True to form, he did not embellish on these instructions or seek to explain or interpret them further. These little nuggets of the law have been crafted by legal scholars, most of them tested in the appellate courts, whittled and refined, until they can stand the test of time.
The jury took the little pile of forms from the clerk, the ones for their secret ballots on the verdict, with boxes marked “guilty” and “not guilty” printed on them. What takes place behind closed doors is now shrouded in secrecy, like the college of cardinals before signaling the world with its chimney of white smoke. No one beyond the twelve souls now locked in that room will know with accuracy what happens there.
Back in my office Harry finds the bottle in the bottom drawer of my desk, the good stuff, Seagram’s V.O. He holds it up, offering to clean glasses for us all. Tod and I swear off, but Talia says yes. At this point, she needs it. Harry is off, down the hall, looking for a little ice. One of the tenants has a small refrigerator in his office. To the drinkers on this floor, this machine has become a communal thing, like an oasis in the desert.
There’s a large canvas mailbag in the corner of my office. It has been there since the prelim, and since that time I have been dropping letters into its dark hole each day. These are from people who have been following this case in the news, in their morning papers and on the tube. It is always a mystery to me that people, presumably with busy lives, have time for this. I have shown the best of these letters to Talia-those wishing her well, confident of her innocence. I have saved some of the best for deep moments of depression. The death threats, some filled with obscenities, I have dropped in the dingy bag.
There are stacks of paper on my desk, four of them as thick as telephone books. Most have envelopes stapled to open letters, a sorting of the mail by Dee. These are correspondence, client letters, bills, motions for discovery in cases I have not thought about in weeks, all waiting for attention behind Talia’s trial. Harry has been putting out little fires on my desk, dealing with the urgent stuff since the trial began. I paw through the first stack, trying to clear the easy pieces away, items I can put Post-it stickers on, with notes to Dee for filing.
“What are my chances?” she says. Talia is looking at me across the desk, large oval eyes of emerald. Tod is in one of the client chairs. It is the first time she has asked this since the jury was empaneled.
I want to tell her that it will be all right, that she will walk away from this a free woman. But I know better than to try to predict what any jury will do. It would be easier to call the six numbers of this week’s Lotto mania.
I tell her this, but cloak it in a few rules of thumb, little psychic rafts of security she might cling to. “The longer they stay out the better for us,” I say. “A sign that perhaps one or more of the jurors is holding out.”
“A hung jury?” says Tod.
“Who knows.”
With this her expression sags.
“That’s the best we can hope for, after all of this, a hung jury?” She looks at the two of us. Her confidence in lawyers has just slipped several notches.

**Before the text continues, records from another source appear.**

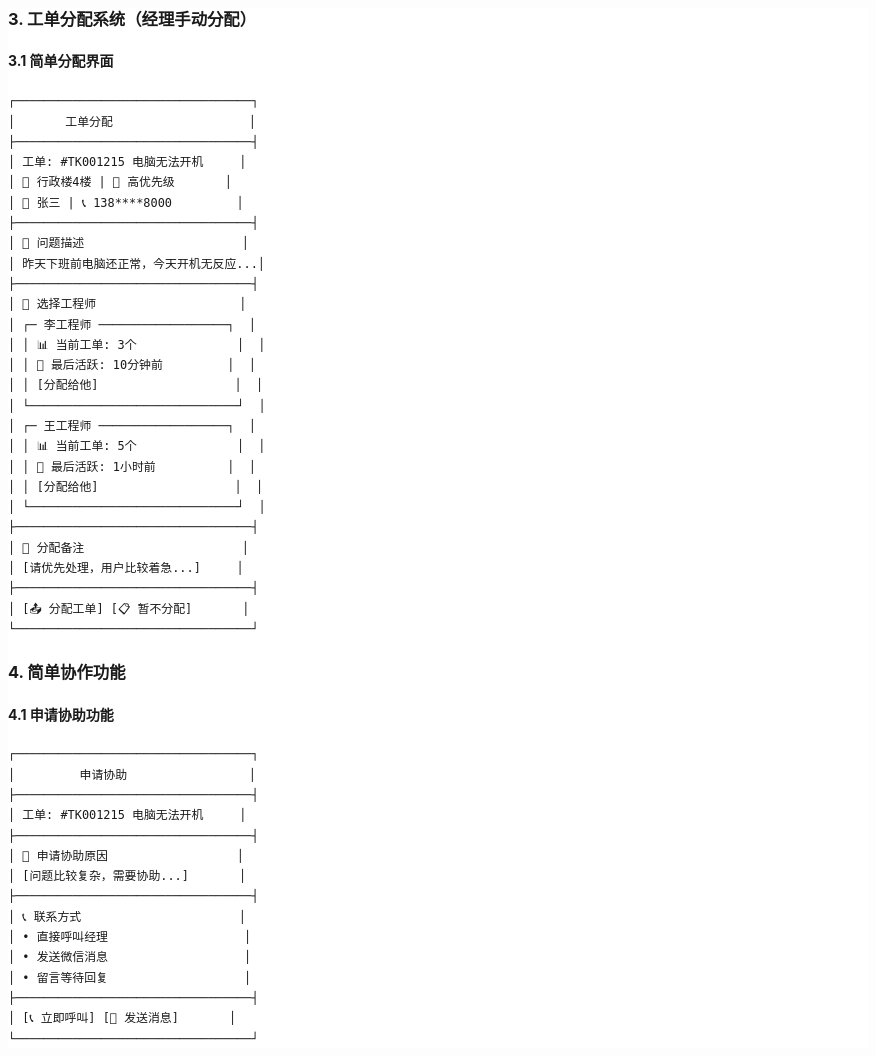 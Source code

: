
 ```mermaid
```

### 3. 工单分配系统（经理手动分配）

#### 3.1 简单分配界面

```
┌─────────────────────────────────┐
│       工单分配                   │
├─────────────────────────────────┤
│ 工单: #TK001215 电脑无法开机     │
│ 📍 行政楼4楼 | 🔴 高优先级       │
│ 👤 张三 | 📞 138****8000         │
├─────────────────────────────────┤
│ 📝 问题描述                      │
│ 昨天下班前电脑还正常，今天开机无反应...│
├─────────────────────────────────┤
│ 👥 选择工程师                    │
│ ┌─ 李工程师 ──────────────────┐  │
│ │ 📊 当前工单: 3个              │  │
│ │ 📅 最后活跃: 10分钟前         │  │
│ │ [分配给他]                   │  │
│ └─────────────────────────────┘  │
│ ┌─ 王工程师 ──────────────────┐  │
│ │ 📊 当前工单: 5个              │  │
│ │ 📅 最后活跃: 1小时前          │  │
│ │ [分配给他]                   │  │
│ └─────────────────────────────┘  │
├─────────────────────────────────┤
│ 💬 分配备注                      │
│ [请优先处理，用户比较着急...]     │
├─────────────────────────────────┤
│ [📤 分配工单] [📋 暂不分配]       │
└─────────────────────────────────┘
```

### 4. 简单协作功能

#### 4.1 申请协助功能

```
┌─────────────────────────────────┐
│         申请协助                 │
├─────────────────────────────────┤
│ 工单: #TK001215 电脑无法开机     │
├─────────────────────────────────┤
│ 🤝 申请协助原因                  │
│ [问题比较复杂，需要协助...]       │
├─────────────────────────────────┤
│ 📞 联系方式                      │
│ • 直接呼叫经理                   │
│ • 发送微信消息                   │
│ • 留言等待回复                   │
├─────────────────────────────────┤
│ [📞 立即呼叫] [💬 发送消息]       │
└─────────────────────────────────┘
```
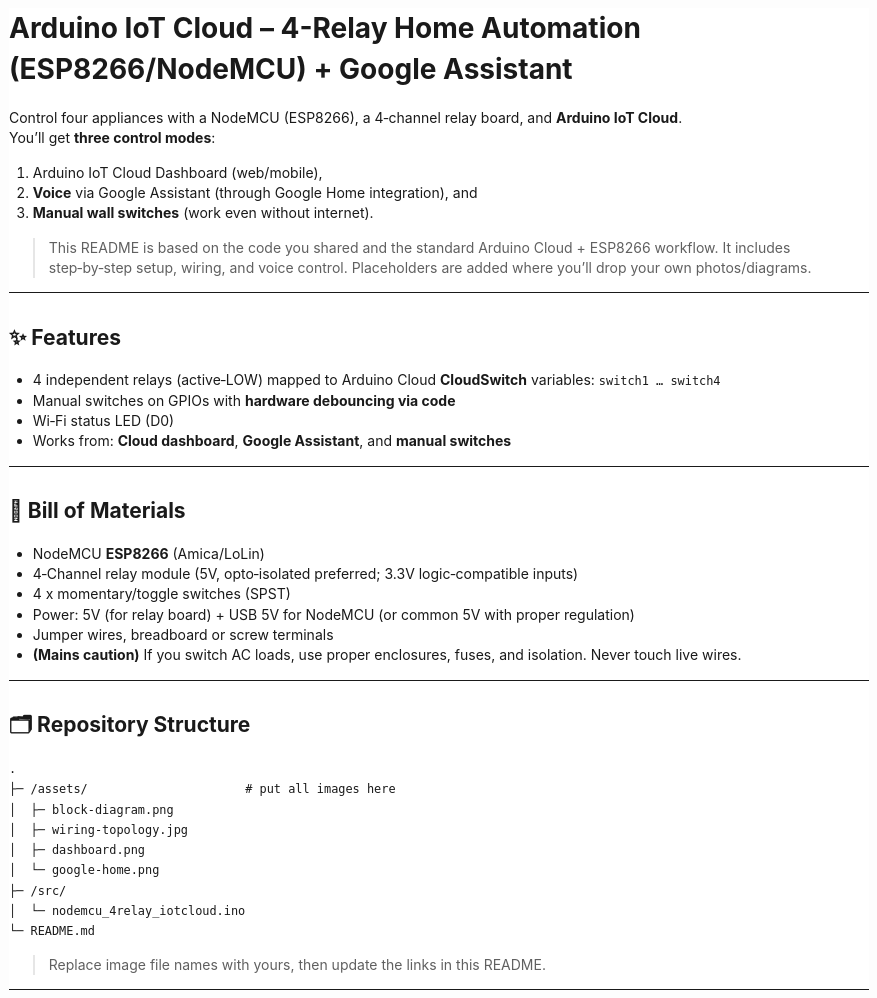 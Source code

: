 # Arduino IoT Cloud – 4-Relay Home Automation (ESP8266/NodeMCU) + Google Assistant

Control four appliances with a NodeMCU (ESP8266), a 4‑channel relay board, and **Arduino IoT Cloud**.  
You’ll get **three control modes**:  
1) Arduino IoT Cloud Dashboard (web/mobile),  
2) **Voice** via Google Assistant (through Google Home integration), and  
3) **Manual wall switches** (work even without internet).

> This README is based on the code you shared and the standard Arduino Cloud + ESP8266 workflow. It includes step‑by‑step setup, wiring, and voice control. Placeholders are added where you’ll drop your own photos/diagrams.

---

## ✨ Features
- 4 independent relays (active‑LOW) mapped to Arduino Cloud **CloudSwitch** variables: `switch1 … switch4`  
- Manual switches on GPIOs with **hardware debouncing via code**  
- Wi‑Fi status LED (D0)  
- Works from: **Cloud dashboard**, **Google Assistant**, and **manual switches**

---

## 🧰 Bill of Materials
- NodeMCU **ESP8266** (Amica/LoLin)
- 4‑Channel relay module (5V, opto‑isolated preferred; 3.3V logic‑compatible inputs)
- 4 x momentary/toggle switches (SPST)
- Power: 5V (for relay board) + USB 5V for NodeMCU (or common 5V with proper regulation)
- Jumper wires, breadboard or screw terminals
- **(Mains caution)** If you switch AC loads, use proper enclosures, fuses, and isolation. Never touch live wires.

---

## 🗂 Repository Structure
```
.
├─ /assets/                      # put all images here
│  ├─ block-diagram.png
│  ├─ wiring-topology.jpg
│  ├─ dashboard.png
│  └─ google-home.png
├─ /src/
│  └─ nodemcu_4relay_iotcloud.ino
└─ README.md
```
> Replace image file names with yours, then update the links in this README.

---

“It’s impossible to know,” I tell her.
She nods, like perhaps she accepts this. But I know better.
Harry is back with two glasses and some ice. He pours Talia a stiff drink, mixed with a little water. His own he takes straight.
In the first stack of papers is a letter from Peggie Conrad, the paralegal in Sharon Cooper’s case. There are a number of papers here, things for me to sign in order to finalize this probate that is still hanging fire. They are all paper-clipped together, a thick packet.